Esad yönetiminin artık meşruluğunun kalmadığına katılan Başkan Obama da uluslararası yetkiden yana. Obama geçen hafta yaptığı basın toplantısında şöyle konuşmuştu: "Başkalarının önerdiği gibi tek yanlı askeri müdahale etmek, ya da soruna basit bir çözüm olduğunu düşünmek bence bir hata. Libya’da yaptığımız şey, uluslararası toplumu seferber edip, Birleşmiş Milletler yetkisi almaktı. Suriye’deki durumsa daha karmaşık. Şu ana kadar Arap devletleriyle, kilit uluslararası ortaklarla çalıştık. Dışişleri Bakanı Hillary Clinton Tunus’a gitti, Suriyeli muhalefete destek, insani yardımlar, Suriye hükümetinin siyasi ve ekonomik tecridi konusunda bir plan hazırlamak üzere bir araya gelindi. Bu konu üzerinde diğer ülkelerle çalışmaya devam edeceğiz. Ben inanıyorum ki geçmişte diğer diktatörler nasıl devrildiyse, bu diktatör de devrilecek.”

Başkan Obama, “Önce uluslararası yetki, ardından da Amerika’nın güvenlik çıkarları” diyor. Muhalefetteki Cumhuriyetçi Partililer de “Amerika öncülük etmeli” diyor, ama adres olarak müttefik ülkeleri gösteriyor. John McCain özellikle kuzeyden Suriye’ye müdahale edilmesini savunurken, Türkiye’nin desteğini gerekli görüyor. Cumhuriyetçi Başkan adaylarından Mitt Romney de, Türkiye’nin Suriyeli muhalefete askeri yardım sağlaması gerektiğini savunuyor. İkinci Suriye’nin Dostları Konferansı’na ev sahipliği yapmaya hazırlanan Ankara ise, tüm bu olasılıkları geniş tabanlı bir uluslararası katılım çerçevesinde değerlendirmek istiyor. Çünkü uzmanların da belirttiği gibi, tek yanlı adımın bedeli ağır.

Michelle Dunne da bedelin Türkiyıe açısından ağır olacağına işaret edenlerden: Uzman, “Aralarında Amerika’nın da bulunduğu bazı ülkelerin, Suriye’deki olayları durdurmaya gücü yeter.
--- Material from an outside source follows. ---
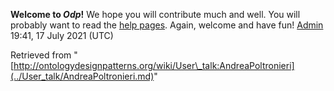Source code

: __Welcome to _Odp_!__ We hope you will contribute much and well. 
You will probably want to read the [help pages](http://ontologydesignpatterns.org/wiki/Help:Contents "Help:Contents"). Again, welcome and have fun! [Admin](../User/ValentinaPresutti.md "User:ValentinaPresutti") 19:41, 17 July 2021 (UTC)





Retrieved from "[http://ontologydesignpatterns.org/wiki/User\_talk:AndreaPoltronieri](../User_talk/AndreaPoltronieri.md)"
Ama bu tek yanlı bir adım olur. Mevcut koşullarda Türkiye böyle bir şey yaparsa, egemen bir devleti işgal ediyor konumuna düşer. Bunun da belli sonuçları var. Belki Birleşmiş Milletler Güvenlik Konseyi yetki verse olurdu, ama böyle bir şey henüz yok. Türkiye’nin ayrıca bir gerekçesi daha var. Türkiye Kürt nüfusundan kaygı duyuyor. Kürtler Suriye’de de yaşıyor, ama bu ülkedeki ayaklanmaya destek vermiyorlar. Türkiye, kendi iç istikrarını bozmak pahasına Suriye’deki olaylara müdahale edemez,” diye konuşuyor.

İster tek yanlı olsun, ister uluslararası katılımla. Ya da ister askeri olsun, ister diplomasiyle. Ancak kilit role sahip ülkeler kendi denklemlerini çözmeye çalışırken, zaman Suriye halkının aleyhine çalışıyor.